Explota una bomba allá a lo lejos y un edificio se desploma. El sonido de los aviones lo aturde. Comienza a correr en dirección contraria para tomar de la mano a su hermanito y arrastrarlo hasta el refugio, va veloz y esquivando a todos sin problema. Hasta que choca con la persona equivocada, un soldado de traje gris opaco que, instantáneamente, lo carga en su espalda. Herman patea, grita obscenidades para que lo baje pero no lo consigue. Todos los sonidos se hacen uno, sólo hay ruido. Mira hacia atrás con lágrimas en los ojos y la piel muy roja, ve a su hermanito asustado y desorientado, mientras a su lado la gente pasa sin verlo y los aviones se aproximan. Frederick no llora, pero está muerto de miedo, puede sentirlo en su propia carne. De pronto una bomba cae sobre un edificio cercano que se desploma en pocos segundos. Vuelan pedazos de cemento y vidrio para todos lados, se desprende una humareda negra que va envolviendo todo. El humo negro avanza y se come todo hasta cubrir a su hermano menor por completo. Herman grita, extiende su mano como para atraerlo mágicamente, pero Frederick se ha perdido para siempre.
Lo invade un terrible dolor de cabeza, siente sal en su boca, los sonidos aumentan, los olores lo descomponen, la culpa crece más y más. Finalmente el soldado llega al refugio y lo baja, no lo oye y lo empuja con un poco de brutalidad hacia adentro. Herman grita con toda su furia. Sabe que no es juego, que allá afuera todo lastima, pero quiere volver al estruendo bélico. Todos dentro del lugar se cubren los oídos y miran desde el suelo el cielo. Él corre hacia la entrada y una mujer lo agarra con fuerza, lo abraza contra su cuerpo. No hay patadas o golpes que lo desprendan…

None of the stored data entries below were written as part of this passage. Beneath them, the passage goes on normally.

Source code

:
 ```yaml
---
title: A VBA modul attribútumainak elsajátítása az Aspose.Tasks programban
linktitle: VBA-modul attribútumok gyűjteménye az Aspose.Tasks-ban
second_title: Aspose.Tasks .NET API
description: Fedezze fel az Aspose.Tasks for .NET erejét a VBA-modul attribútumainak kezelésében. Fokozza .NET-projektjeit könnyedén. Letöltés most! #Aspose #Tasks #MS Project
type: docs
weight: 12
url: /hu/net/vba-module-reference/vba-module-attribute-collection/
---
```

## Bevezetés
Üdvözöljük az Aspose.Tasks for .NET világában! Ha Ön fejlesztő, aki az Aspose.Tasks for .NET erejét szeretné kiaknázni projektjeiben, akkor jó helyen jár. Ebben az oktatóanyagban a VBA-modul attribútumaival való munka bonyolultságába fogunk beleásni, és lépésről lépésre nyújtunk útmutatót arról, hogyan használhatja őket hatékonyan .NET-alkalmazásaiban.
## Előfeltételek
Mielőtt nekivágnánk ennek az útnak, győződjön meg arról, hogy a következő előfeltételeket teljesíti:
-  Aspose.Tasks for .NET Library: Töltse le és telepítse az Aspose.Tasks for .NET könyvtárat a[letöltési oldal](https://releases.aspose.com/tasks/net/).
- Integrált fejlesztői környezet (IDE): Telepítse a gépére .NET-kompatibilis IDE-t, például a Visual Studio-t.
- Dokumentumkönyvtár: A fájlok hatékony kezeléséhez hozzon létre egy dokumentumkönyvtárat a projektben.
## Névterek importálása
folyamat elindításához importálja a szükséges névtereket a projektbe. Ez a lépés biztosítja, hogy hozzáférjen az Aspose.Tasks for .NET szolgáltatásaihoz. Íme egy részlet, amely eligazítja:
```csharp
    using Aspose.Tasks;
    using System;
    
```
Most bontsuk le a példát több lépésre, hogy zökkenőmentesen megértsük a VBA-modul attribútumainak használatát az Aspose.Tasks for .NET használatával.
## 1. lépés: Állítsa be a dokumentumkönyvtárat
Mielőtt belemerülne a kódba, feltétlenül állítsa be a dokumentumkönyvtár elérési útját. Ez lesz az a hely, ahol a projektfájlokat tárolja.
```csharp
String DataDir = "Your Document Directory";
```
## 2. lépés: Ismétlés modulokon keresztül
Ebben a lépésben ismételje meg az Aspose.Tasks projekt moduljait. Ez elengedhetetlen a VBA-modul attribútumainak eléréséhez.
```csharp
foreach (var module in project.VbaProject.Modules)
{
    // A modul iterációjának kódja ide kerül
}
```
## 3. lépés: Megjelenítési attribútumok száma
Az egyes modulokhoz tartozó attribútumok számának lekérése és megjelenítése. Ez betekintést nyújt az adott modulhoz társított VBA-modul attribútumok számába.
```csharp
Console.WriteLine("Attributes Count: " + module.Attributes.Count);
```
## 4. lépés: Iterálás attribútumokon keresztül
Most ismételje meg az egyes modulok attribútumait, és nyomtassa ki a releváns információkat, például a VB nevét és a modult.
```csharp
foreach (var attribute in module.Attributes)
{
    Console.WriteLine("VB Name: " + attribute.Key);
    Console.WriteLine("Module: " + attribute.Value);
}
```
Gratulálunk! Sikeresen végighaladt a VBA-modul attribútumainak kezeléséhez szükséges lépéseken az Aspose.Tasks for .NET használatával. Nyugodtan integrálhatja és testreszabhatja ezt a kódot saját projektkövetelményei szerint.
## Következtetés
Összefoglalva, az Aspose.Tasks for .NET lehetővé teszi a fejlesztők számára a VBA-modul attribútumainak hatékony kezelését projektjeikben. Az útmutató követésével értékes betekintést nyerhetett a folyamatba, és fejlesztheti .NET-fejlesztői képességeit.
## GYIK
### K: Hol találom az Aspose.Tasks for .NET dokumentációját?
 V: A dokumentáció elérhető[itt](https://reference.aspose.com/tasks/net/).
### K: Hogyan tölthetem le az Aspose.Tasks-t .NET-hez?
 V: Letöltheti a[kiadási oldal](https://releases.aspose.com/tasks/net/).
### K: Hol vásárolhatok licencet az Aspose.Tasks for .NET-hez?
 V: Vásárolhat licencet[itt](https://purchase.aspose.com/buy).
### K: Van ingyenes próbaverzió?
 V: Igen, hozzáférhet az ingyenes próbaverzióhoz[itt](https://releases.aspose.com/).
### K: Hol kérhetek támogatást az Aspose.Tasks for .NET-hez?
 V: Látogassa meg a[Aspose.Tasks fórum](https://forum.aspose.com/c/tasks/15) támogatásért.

Y Herman nunca pudo buscar a Frederick. Desde entonces, carga con un terrible remordimiento que no lo deja dormir por las noches y lo persigue hasta en otras vidas.
Intenta agarrarse del mueble pero mide mal sus movimientos y termina por prenderse de libros y tumbarlos, hasta que ella misma cae. Lucía se retuerce unos segundos en el piso  hasta perder el conocimiento.
Días después, es un verdadero cadáver viviente. Tiene la piel quemada, llena de llagas y huecos podridos de donde nacen larvas blancas y gordas. Los soldados romanos se pasean por el lugar tapándose la nariz, uno ve que el pobre canalla aún respira, se acerca, saca su espada y desde allí adelante le corta la garganta. El metal rasga su cuello y divide su tráquea pero no separa totalmente su cabeza que cuelga hacia un costado y vomita sangre caliente y viseras. Su visión se reduce a un torbellino de colores que de a poco se tiñe de negro. Y muere. Y nace. Y muere. Y nace.
Minutos después despierta. Refriega sus ojos de gato, respira profundo y trata de calmarse.

No comprende lo que sucedió. Sabe que se llama Lucía, que vive en Rosario, que salió a buscar un libro, que es 21 de Enero de 2013. Sin embargo, aún siente en la punta de sus dedos el frío del invierno alemán y, lo peor, es que tiene la sensación de haber perdido la cabeza. 


Vikram Kushwah.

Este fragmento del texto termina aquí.